Der schon etwas ältere Schulmeister Baculus (Yorck Felix Speer) wird ausgerechnet am Tag seiner Verlobung mit dem jungen Gretchen (Karola Sophia Schmid) vom Grafen entlassen. Der Grund: Wilderei – er soll einen Rehbock geschossen haben. Ein Knalleffekt, doch am Ende wird sich der in Wohlgefallen auflösen – der vermeintliche Rehbock war Baculus’ Esel.

In dieses Beinahedrama hat Lortzing, der auch das Libretto schrieb, eine Verwechslungskomödie gebaut, deren Clou darin besteht, dass die als Mann verkleidete Schwester des Grafen, Baronin Freimann (Jaclyn Bermudez), anbietet, sich als Frau zu verkleiden, um als Gretchen beim Grafen ein gutes Wort für Baculus einzulegen. Am Ende wird sie dem (ebenfalls incog-nito reisenden) Bruder der Gräfin, Baron Kronthal (Daniel Jenz), in die Arme fallen – der viel beschworenen „Stimme der Natur“ folgend.

Bunt und leicht klamaukig 

Was macht man mit diesem Stück? Regisseur Tom Ryser setzt auf eine bunte, leicht klamaukige Rasanz, vor allem aber auf die starke Präsenz seiner Sängerdarsteller. Dabei erlaubt Julie Weidelis Bühne (anfangs eine hölzerne Fassade, dann ein mit stilisierten Geweihen ausgestatteter Prunksaal, am Ende ein Nebelwald) keine zeitliche Einordnung des Geschehens. Ebensowenig Magali Gerberons Kostüme: Ihre prächtigen Fantasy-Trachten schmücken vor allem den (wieder einmal sehr präsenten) Opernchor.

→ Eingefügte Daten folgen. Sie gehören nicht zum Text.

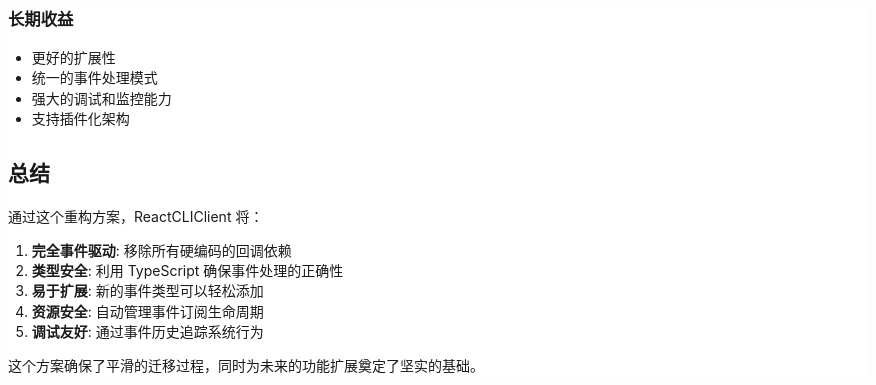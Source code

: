 ### 长期收益
- 更好的扩展性
- 统一的事件处理模式
- 强大的调试和监控能力
- 支持插件化架构

## 总结

通过这个重构方案，ReactCLIClient 将：

1. **完全事件驱动**: 移除所有硬编码的回调依赖
2. **类型安全**: 利用 TypeScript 确保事件处理的正确性
3. **易于扩展**: 新的事件类型可以轻松添加
4. **资源安全**: 自动管理事件订阅生命周期
5. **调试友好**: 通过事件历史追踪系统行为

这个方案确保了平滑的迁移过程，同时为未来的功能扩展奠定了坚实的基础。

Dass die ohnehin wenig subtilen Vor-Ehe-Kabbeleien mit reichlich Ohrfeigen garniert werden, möchte man aber doch gern in der Vergangenheit verortet wissen. Auch dass die Schulmädchen (Cantamus-Jugendchor) ihr devotes Bittlied für den Verbleib des Lehrers wie Cheerleader mit Puscheln anstimmen, wirkt etwas merkwürdig.

Vergleich mit Mozart hinkt 

Musikalisch lebt der Abend vom Können der Bühnenakteure wie vom engagierten Dirigat des Ersten Kapellmeisters Alexander Hannemann und dem gut disponierten Staatsorchester. Highlight der Oper ist ein nächtliches Ensemble der um das „falsche“ Gretchen buhlenden Männer am Billardtisch, in das Baculus lautstark mit dem Choral „Wach auf, mein Herz, und singe“ einfällt.

Der (auch im Programm gezogene) Vergleich mit Mozart hinkt jedoch. Lortzings Anleihen beim Salzburger Genie sind hier zu Formeln geronnen – oft mit endlosen Kadenzierungen. Mehr als eine Illustration des Geschehens bietet die Musik nur ausnahmsweise. Etwa in den Momenten, da Baron Kronthal seinen Weltschmerz auslebt. Daniel Jenz setzt hier mit viel Tenorschmelz und hoher Agilität die Glanzpunkte. Stimmkraft und ein feines komödiantisches Timing zeichnet Yorck Felix Speers Baculus aus. Seine Arie „5000 Taler“ (für die er seine Braut an den Baron verticken will) zählt zu den Höhpunkten. Jaclyn Bermudez verleiht der Baronin mit feinem Timbre viel Gefühl, während Karola Sophia Schmids Gretchen eine unbekümmerte Frische ausstrahlt. Zwischen Würde und Lächerlichkeit balanciert Inna Kalininas Gräfin, dagegen verkörpert Daniel Holzhauser den Grafen eher rau als elegant.

Freundlicher Applaus im Opernhaus, dessen Reihen sich nach der Pause aber bereits etwas gelichtet hatten.

Wieder am 31.5., 1. und 7.6. sowie am 1.6., 20.04 Uhr, auf hr2.